DATA RECORDS below:

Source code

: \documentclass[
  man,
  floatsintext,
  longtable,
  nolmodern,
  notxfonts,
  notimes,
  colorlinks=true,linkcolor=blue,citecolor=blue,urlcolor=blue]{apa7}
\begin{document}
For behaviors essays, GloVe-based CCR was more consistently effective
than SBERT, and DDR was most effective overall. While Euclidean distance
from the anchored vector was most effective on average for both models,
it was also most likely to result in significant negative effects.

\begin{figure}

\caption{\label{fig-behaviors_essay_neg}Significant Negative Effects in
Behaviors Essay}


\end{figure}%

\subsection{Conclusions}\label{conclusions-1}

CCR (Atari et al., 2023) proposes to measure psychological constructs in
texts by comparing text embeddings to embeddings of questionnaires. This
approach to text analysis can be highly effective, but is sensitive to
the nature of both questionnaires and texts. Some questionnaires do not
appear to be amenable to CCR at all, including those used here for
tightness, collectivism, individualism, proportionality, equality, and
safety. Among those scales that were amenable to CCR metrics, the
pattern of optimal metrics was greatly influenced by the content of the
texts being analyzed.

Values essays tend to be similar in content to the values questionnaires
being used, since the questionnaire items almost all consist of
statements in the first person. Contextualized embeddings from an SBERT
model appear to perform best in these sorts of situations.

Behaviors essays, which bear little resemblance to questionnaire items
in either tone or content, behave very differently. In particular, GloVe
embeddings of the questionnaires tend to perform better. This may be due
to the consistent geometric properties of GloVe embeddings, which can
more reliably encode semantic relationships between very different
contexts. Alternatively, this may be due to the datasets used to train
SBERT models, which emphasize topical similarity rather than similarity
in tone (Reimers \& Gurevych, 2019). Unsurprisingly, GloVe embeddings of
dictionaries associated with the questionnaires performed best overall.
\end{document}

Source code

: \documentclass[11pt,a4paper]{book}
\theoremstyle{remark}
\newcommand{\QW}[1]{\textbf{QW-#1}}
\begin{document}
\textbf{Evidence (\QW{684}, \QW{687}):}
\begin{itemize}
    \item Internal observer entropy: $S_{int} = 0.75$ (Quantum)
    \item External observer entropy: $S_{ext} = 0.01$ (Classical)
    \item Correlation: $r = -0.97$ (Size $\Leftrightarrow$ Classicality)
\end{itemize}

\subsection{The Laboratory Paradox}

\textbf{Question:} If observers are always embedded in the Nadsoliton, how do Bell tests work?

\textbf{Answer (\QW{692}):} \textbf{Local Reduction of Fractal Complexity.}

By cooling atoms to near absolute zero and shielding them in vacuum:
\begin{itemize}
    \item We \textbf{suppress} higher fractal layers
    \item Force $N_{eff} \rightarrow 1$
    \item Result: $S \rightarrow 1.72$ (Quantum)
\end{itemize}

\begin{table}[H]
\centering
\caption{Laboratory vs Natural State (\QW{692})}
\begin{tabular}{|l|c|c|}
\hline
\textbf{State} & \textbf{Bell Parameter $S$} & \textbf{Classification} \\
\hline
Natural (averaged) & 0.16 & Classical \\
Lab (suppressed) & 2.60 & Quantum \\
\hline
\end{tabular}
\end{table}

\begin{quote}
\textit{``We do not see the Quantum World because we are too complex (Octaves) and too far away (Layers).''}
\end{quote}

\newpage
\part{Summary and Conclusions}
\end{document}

End of DATA RECORDS.

### INSTRUCTIONS FOR THE TASK
Please make an exact copy of the lines above from the line with "being used, since" through the line with "Behaviors essays, which", both ends included.

### ANSWER SECTION
being used, since the questionnaire items almost all consist of
statements in the first person. Contextualized embeddings from an SBERT
model appear to perform best in these sorts of situations.

Behaviors essays, which bear little resemblance to questionnaire items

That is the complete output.